HEC Infra Projects Ltd Q3 FY26 – ₹57 Cr Quarterly Revenue, 104% PAT Jump, and a ₹250 Cr Borrowing License: Small-Cap EPC or High-Voltage Drama?


1. At a Glance

HEC Infra Projects Ltd is that classic Gujarati EPC company which quietly installs substations, lays cables, builds switchyards, and then suddenly wakes up the market with a 108% QoQ revenue jump like it just discovered steroids in the transformer oil.

As of the latest data, the company sits at a market cap of ₹134 crore, trading around ₹124 per share, down ~10.5% over the last three months and ~17% over six months—which means the stock market has not fully bought into the recent financial glow-up.

Latest quarter numbers look spicy:

  • Q3 FY26 revenue: ₹57.35 crore
  • Q3 FY26 PAT: ₹2.92 crore
  • YoY revenue growth: 108%
  • YoY profit growth: 104%

ROE stands tall at 21%, ROCE at 19%, while P/E is just ~11x, much lower than the industry median of ~17x. Debt is not zero, but also not terrifying at ₹41.8 crore, with Debt/Equity ~0.74.

The cherry on top? Promoters hold 74.93%, no pledging, and they recently infused capital at ₹129, which is higher than the current market price.

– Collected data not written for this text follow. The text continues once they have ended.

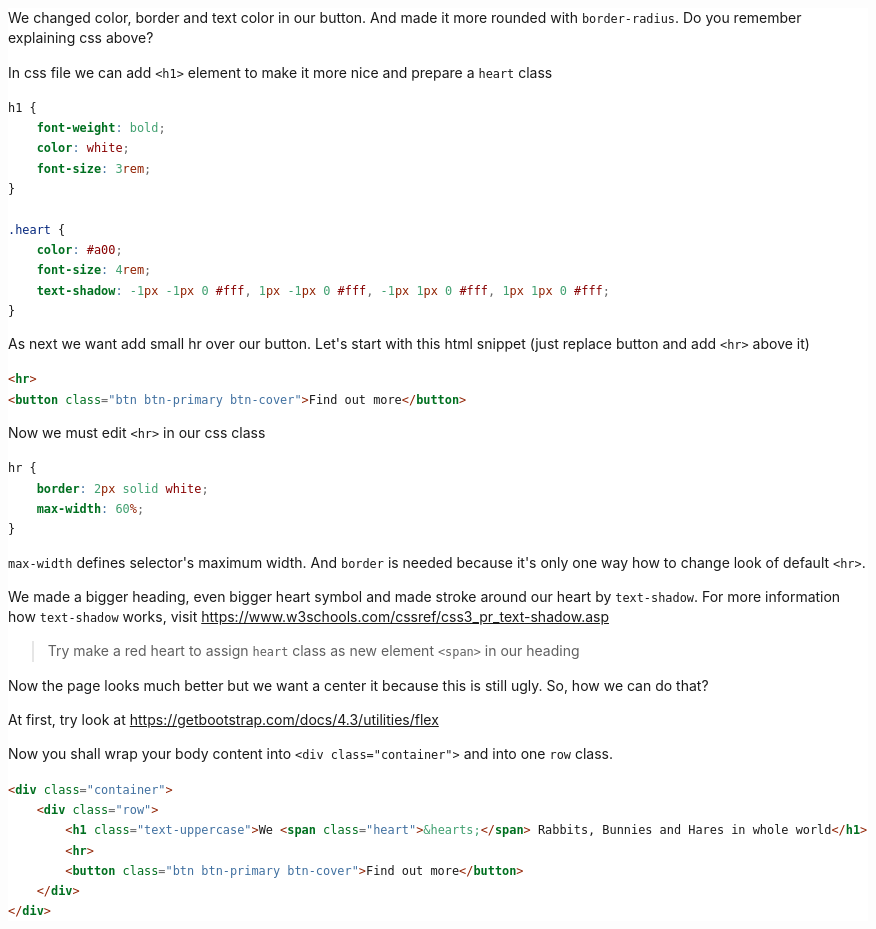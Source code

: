 We changed color, border and text color in our button. And made it more rounded with ```border-radius```. Do you
remember explaining css above?

In css file we can add ```<h1>``` element to make it more nice and prepare a ```heart``` class

```css
h1 {
    font-weight: bold;
    color: white;
    font-size: 3rem;
}

.heart {
    color: #a00;
    font-size: 4rem;
    text-shadow: -1px -1px 0 #fff, 1px -1px 0 #fff, -1px 1px 0 #fff, 1px 1px 0 #fff;
}
```

As next we want add small hr over our button. Let's start with this html snippet (just replace button and add
```<hr>``` above it)

```html
<hr>
<button class="btn btn-primary btn-cover">Find out more</button>
```

Now we must edit ```<hr>``` in our css class

```css
hr {
    border: 2px solid white;
    max-width: 60%;
}
```

```max-width``` defines selector's maximum width. And ```border``` is needed because it's only one way how to change
look of default ```<hr>```.

We made a bigger heading, even bigger heart symbol and made stroke around our heart by ```text-shadow```.
For more information how ```text-shadow``` works, visit <https://www.w3schools.com/cssref/css3_pr_text-shadow.asp>

> Try make a red heart to assign ```heart``` class as new element ```<span>``` in our heading

Now the page looks much better but we want a center it because this is still ugly. So, how we can do that?

At first, try look at <https://getbootstrap.com/docs/4.3/utilities/flex>

Now you shall wrap your body content into ```<div class="container">``` and into one ```row``` class.

```html
<div class="container">
    <div class="row">
        <h1 class="text-uppercase">We <span class="heart">&hearts;</span> Rabbits, Bunnies and Hares in whole world</h1>
        <hr>
        <button class="btn btn-primary btn-cover">Find out more</button>
    </div>
</div>
```
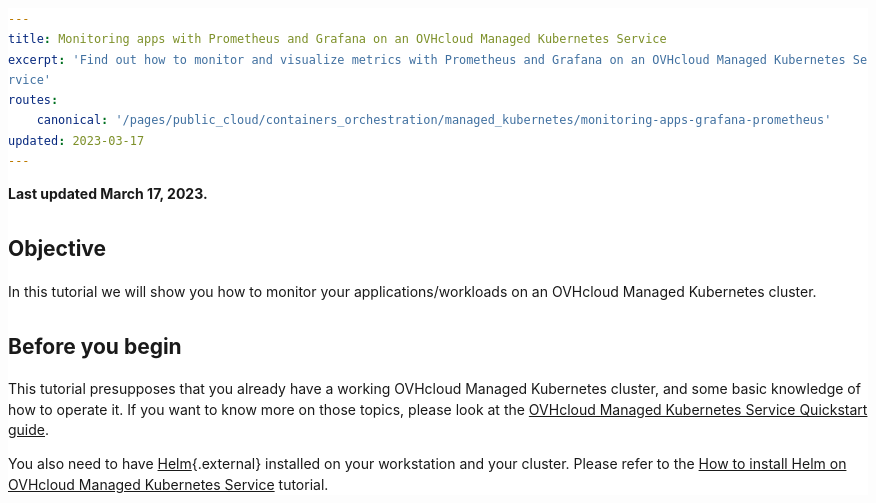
 ```yaml
---
title: Monitoring apps with Prometheus and Grafana on an OVHcloud Managed Kubernetes Service
excerpt: 'Find out how to monitor and visualize metrics with Prometheus and Grafana on an OVHcloud Managed Kubernetes Service'
routes:
    canonical: '/pages/public_cloud/containers_orchestration/managed_kubernetes/monitoring-apps-grafana-prometheus'
updated: 2023-03-17
---
```


<style>
 pre {
     font-size: 14px;
 }
 pre.console {
   background-color: #300A24;
   color: #ccc;
   font-family: monospace;
   padding: 5px;
   margin-bottom: 5px;
 }
 pre.console code {
   border: solid 0px transparent;
   font-family: monospace !important;
   font-size: 0.75em;
   color: #ccc;
 }
 .small {
     font-size: 0.75em;
 }
</style>

**Last updated March 17, 2023.**

## Objective

In this tutorial we will show you how to monitor your applications/workloads on an OVHcloud Managed Kubernetes cluster.

## Before you begin

This tutorial presupposes that you already have a working OVHcloud Managed Kubernetes cluster, and some basic knowledge of how to operate it. If you want to know more on those topics, please look at the [OVHcloud Managed Kubernetes Service Quickstart guide](/pages/public_cloud/containers_orchestration/managed_kubernetes/deploying-hello-world).

You also need to have [Helm](https://docs.helm.sh/){.external} installed on your workstation and your cluster. Please refer to the [How to install Helm on OVHcloud Managed Kubernetes Service](/pages/public_cloud/containers_orchestration/managed_kubernetes/installing-helm) tutorial.
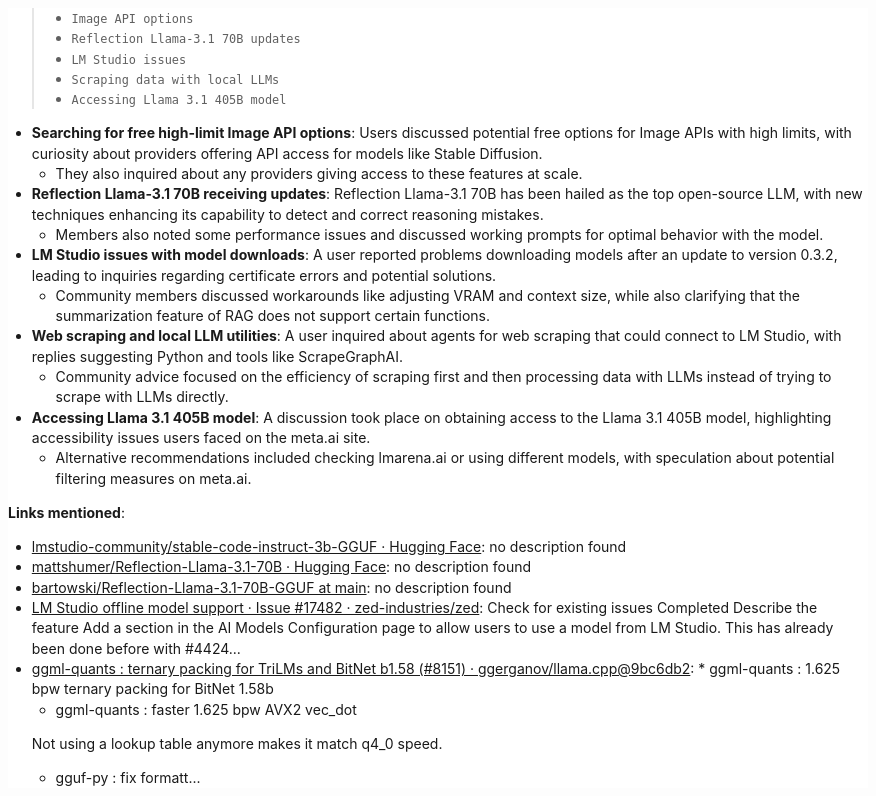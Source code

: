 > - `Image API options`
> - `Reflection Llama-3.1 70B updates`
> - `LM Studio issues`
> - `Scraping data with local LLMs`
> - `Accessing Llama 3.1 405B model` 


- **Searching for free high-limit Image API options**: Users discussed potential free options for Image APIs with high limits, with curiosity about providers offering API access for models like Stable Diffusion.
   - They also inquired about any providers giving access to these features at scale.
- **Reflection Llama-3.1 70B receiving updates**: Reflection Llama-3.1 70B has been hailed as the top open-source LLM, with new techniques enhancing its capability to detect and correct reasoning mistakes.
   - Members also noted some performance issues and discussed working prompts for optimal behavior with the model.
- **LM Studio issues with model downloads**: A user reported problems downloading models after an update to version 0.3.2, leading to inquiries regarding certificate errors and potential solutions.
   - Community members discussed workarounds like adjusting VRAM and context size, while also clarifying that the summarization feature of RAG does not support certain functions.
- **Web scraping and local LLM utilities**: A user inquired about agents for web scraping that could connect to LM Studio, with replies suggesting Python and tools like ScrapeGraphAI.
   - Community advice focused on the efficiency of scraping first and then processing data with LLMs instead of trying to scrape with LLMs directly.
- **Accessing Llama 3.1 405B model**: A discussion took place on obtaining access to the Llama 3.1 405B model, highlighting accessibility issues users faced on the meta.ai site.
   - Alternative recommendations included checking lmarena.ai or using different models, with speculation about potential filtering measures on meta.ai.


<div class="linksMentioned">

<strong>Links mentioned</strong>:

<ul>
<li>
<a href="https://huggingface.co/lmstudio-community/stable-code-instruct-3b-GGUF">lmstudio-community/stable-code-instruct-3b-GGUF · Hugging Face</a>: no description found</li><li><a href="https://huggingface.co/mattshumer/Reflection-70B">mattshumer/Reflection-Llama-3.1-70B · Hugging Face</a>: no description found</li><li><a href="https://huggingface.co/bartowski/Reflection-Llama-3.1-70B-GGUF/tree/main">bartowski/Reflection-Llama-3.1-70B-GGUF at main</a>: no description found</li><li><a href="https://github.com/zed-industries/zed/issues/17482">LM Studio offline model support · Issue #17482 · zed-industries/zed</a>: Check for existing issues Completed Describe the feature Add a section in the AI Models Configuration page to allow users to use a model from LM Studio. This has already been done before with #4424...</li><li><a href="https://github.com/ggerganov/llama.cpp/commit/9bc6db28d011d47a5f318dc4aebbe7927fac4629">ggml-quants : ternary packing for TriLMs and BitNet b1.58 (#8151) · ggerganov/llama.cpp@9bc6db2</a>: * ggml-quants : 1.625 bpw ternary packing for BitNet 1.58b
 
 * ggml-quants : faster 1.625 bpw AVX2 vec_dot
 
 Not using a lookup table anymore makes it match q4_0 speed.
 
 * gguf-py : fix formatt...
</li>
</ul>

So… undervalued execution machine or working-capital-heavy EPC stress waiting to happen? Let’s peel this onion layer by layer.


2. Introduction

HEC Infra Projects Ltd is not the kind of company that trends on Twitter. It trends in government tender portals, municipal corporations, and electricity boards. Founded in 2005, HEC Infra operates in electrification, power transmission, substations, water infrastructure, and now—very importantly—battery energy storage systems (BESS).

This is a SITC EPC contractor—Supply, Installation, Testing, and Commissioning—which means once they win an order, they are responsible for everything except the chai breaks. The company is registered as:

  • Class A contractor with the Gujarat R&B Department
  • Class-1 contractor with CPWD
  • Licensed contractor with GETCO

Translation: this company is allowed to touch serious voltage.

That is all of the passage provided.